### Task to complete:
Nothing but the lines from the one with "- 💬 **Feedback**: Found" through the final line of the entries below should be written out, each exactly as given.

### Exercise materials:
—————

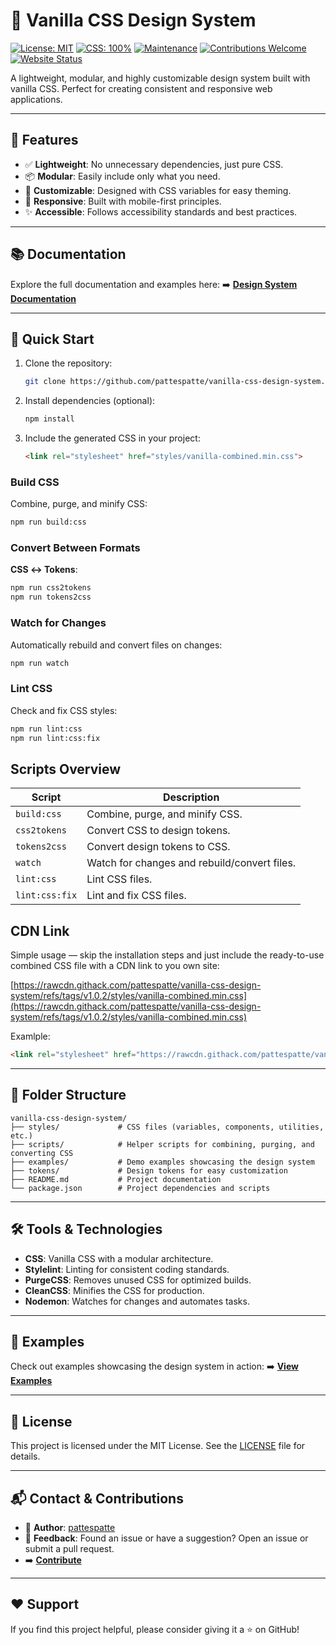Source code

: # 🎨 Vanilla CSS Design System

[![License: MIT](https://img.shields.io/badge/License-MIT-yellow.svg)](https://opensource.org/licenses/MIT)
[![CSS: 100%](https://img.shields.io/badge/css-100%25-blue.svg)](https://github.com/pattespatte/vanilla-css-design-system)
[![Maintenance](https://img.shields.io/badge/Maintained%3F-yes-green.svg)](https://github.com/pattespatte/vanilla-css-design-system/graphs/commit-activity)
[![Contributions Welcome](https://img.shields.io/badge/contributions-welcome-brightgreen.svg)](https://github.com/pattespatte/vanilla-css-design-system/issues)
[![Website Status](https://img.shields.io/website-up-down-green-red/http/pattespatte.github.io/vanilla-css-design-system.svg)](https://pattespatte.github.io/vanilla-css-design-system/examples/)

A lightweight, modular, and highly customizable design system built with vanilla CSS. Perfect for creating consistent and responsive web applications.

***

## 🌟 Features

- ✅ **Lightweight**: No unnecessary dependencies, just pure CSS.
- 📦 **Modular**: Easily include only what you need.
- 🎨 **Customizable**: Designed with CSS variables for easy theming.
- 📐 **Responsive**: Built with mobile-first principles.
- ✨ **Accessible**: Follows accessibility standards and best practices.

***

## 📚 Documentation

Explore the full documentation and examples here:
➡️ **[Design System Documentation](https://pattespatte.github.io/vanilla-css-design-system/examples/)**

***

## 🚀 Quick Start

1. Clone the repository:

   ```bash
   git clone https://github.com/pattespatte/vanilla-css-design-system.git
   ```

2. Install dependencies (optional):

   ```bash
   npm install
   ```

3. Include the generated CSS in your project:

   ```html
   <link rel="stylesheet" href="styles/vanilla-combined.min.css">
   ```

### Build CSS

Combine, purge, and minify CSS:

```bash
npm run build:css
```

### Convert Between Formats

**CSS ↔ Tokens**:

  ```bash
  npm run css2tokens
  npm run tokens2css
  ```

### Watch for Changes

Automatically rebuild and convert files on changes:

```bash
npm run watch
```

### Lint CSS

Check and fix CSS styles:

```bash
npm run lint:css
npm run lint:css:fix
```

## Scripts Overview

| Script | Description |
|--------|-------------|
| `build:css` | Combine, purge, and minify CSS. |
| `css2tokens` | Convert CSS to design tokens. |
| `tokens2css` | Convert design tokens to CSS. |
| `watch` | Watch for changes and rebuild/convert files. |
| `lint:css` | Lint CSS files. |
| `lint:css:fix` | Lint and fix CSS files. |

## CDN Link

Simple usage &mdash; skip the installation steps and just include the ready-to-use combined CSS file with a CDN link to you own site:

[https://rawcdn.githack.com/pattespatte/vanilla-css-design-system/refs/tags/v1.0.2/styles/vanilla-combined.min.css](https://rawcdn.githack.com/pattespatte/vanilla-css-design-system/refs/tags/v1.0.2/styles/vanilla-combined.min.css)

Examlple:

```html
<link rel="stylesheet" href="https://rawcdn.githack.com/pattespatte/vanilla-css-design-system/refs/tags/v1.0.2/styles/vanilla-combined.min.css">
```

***

## 📂 Folder Structure

```plaintext
vanilla-css-design-system/
├── styles/             # CSS files (variables, components, utilities, etc.)
├── scripts/            # Helper scripts for combining, purging, and converting CSS
├── examples/           # Demo examples showcasing the design system
├── tokens/             # Design tokens for easy customization
├── README.md           # Project documentation
└── package.json        # Project dependencies and scripts
```

***

## 🛠️ Tools & Technologies

- **CSS**: Vanilla CSS with a modular architecture.
- **Stylelint**: Linting for consistent coding standards.
- **PurgeCSS**: Removes unused CSS for optimized builds.
- **CleanCSS**: Minifies the CSS for production.
- **Nodemon**: Watches for changes and automates tasks.

***

## 👀 Examples

Check out examples showcasing the design system in action:
➡️ **[View Examples](https://pattespatte.github.io/vanilla-css-design-system/examples/)**

***

## 📝 License

This project is licensed under the MIT License. See the [LICENSE](https://github.com/pattespatte/vanilla-css-design-system/blob/main/LICENSE) file for details.

***

## 📬 Contact & Contributions

- 👤 **Author**: [pattespatte](https://github.com/pattespatte)
- 💬 **Feedback**: Found an issue or have a suggestion? Open an issue or submit a pull request.
- ➡️ **[Contribute](https://github.com/pattespatte/vanilla-css-design-system/issues)**

***

## ❤️ Support

If you find this project helpful, please consider giving it a ⭐ on GitHub!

—————

### Solution for this exercise:
- 💬 **Feedback**: Found an issue or have a suggestion? Open an issue or submit a pull request.
- ➡️ **[Contribute](https://github.com/pattespatte/vanilla-css-design-system/issues)**

***

## ❤️ Support

If you find this project helpful, please consider giving it a ⭐ on GitHub!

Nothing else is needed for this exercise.